Repeat each entry exactly, but do not carry over the pictures.
== Segment start ==
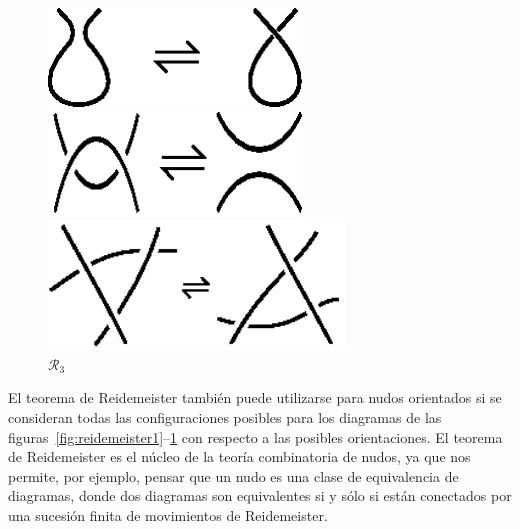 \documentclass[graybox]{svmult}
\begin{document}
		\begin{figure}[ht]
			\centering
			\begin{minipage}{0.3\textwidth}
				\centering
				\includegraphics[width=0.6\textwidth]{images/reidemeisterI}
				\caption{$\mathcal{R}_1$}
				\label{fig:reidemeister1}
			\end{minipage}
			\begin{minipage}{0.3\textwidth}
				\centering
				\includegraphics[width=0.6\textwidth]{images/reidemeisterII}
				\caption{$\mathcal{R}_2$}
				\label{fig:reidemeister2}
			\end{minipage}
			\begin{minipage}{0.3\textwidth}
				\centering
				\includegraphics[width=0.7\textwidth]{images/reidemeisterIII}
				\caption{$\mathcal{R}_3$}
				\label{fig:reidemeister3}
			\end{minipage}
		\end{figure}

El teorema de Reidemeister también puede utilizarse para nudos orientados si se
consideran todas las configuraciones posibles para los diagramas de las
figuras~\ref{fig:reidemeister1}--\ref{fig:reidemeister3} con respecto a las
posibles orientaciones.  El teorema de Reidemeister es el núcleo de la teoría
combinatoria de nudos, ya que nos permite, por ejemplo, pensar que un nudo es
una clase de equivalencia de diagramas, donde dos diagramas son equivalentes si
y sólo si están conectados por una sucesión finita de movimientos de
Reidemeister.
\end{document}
== Segment end ==
The completed task:
 \documentclass[graybox]{svmult}
\begin{document}
		\begin{figure}[ht]
			\centering
			\begin{minipage}{0.3\textwidth}
				\centering
				\includegraphics[width=0.6\textwidth]{images/reidemeisterI}
				\caption{$\mathcal{R}_1$}
				\label{fig:reidemeister1}
			\end{minipage}
			\begin{minipage}{0.3\textwidth}
				\centering
				\includegraphics[width=0.6\textwidth]{images/reidemeisterII}
				\caption{$\mathcal{R}_2$}
				\label{fig:reidemeister2}
			\end{minipage}
			\begin{minipage}{0.3\textwidth}
				\centering
				\includegraphics[width=0.7\textwidth]{images/reidemeisterIII}
				\caption{$\mathcal{R}_3$}
				\label{fig:reidemeister3}
			\end{minipage}
		\end{figure}

El teorema de Reidemeister también puede utilizarse para nudos orientados si se
consideran todas las configuraciones posibles para los diagramas de las
figuras~\ref{fig:reidemeister1}--\ref{fig:reidemeister3} con respecto a las
posibles orientaciones.  El teorema de Reidemeister es el núcleo de la teoría
combinatoria de nudos, ya que nos permite, por ejemplo, pensar que un nudo es
una clase de equivalencia de diagramas, donde dos diagramas son equivalentes si
y sólo si están conectados por una sucesión finita de movimientos de
Reidemeister.
\end{document}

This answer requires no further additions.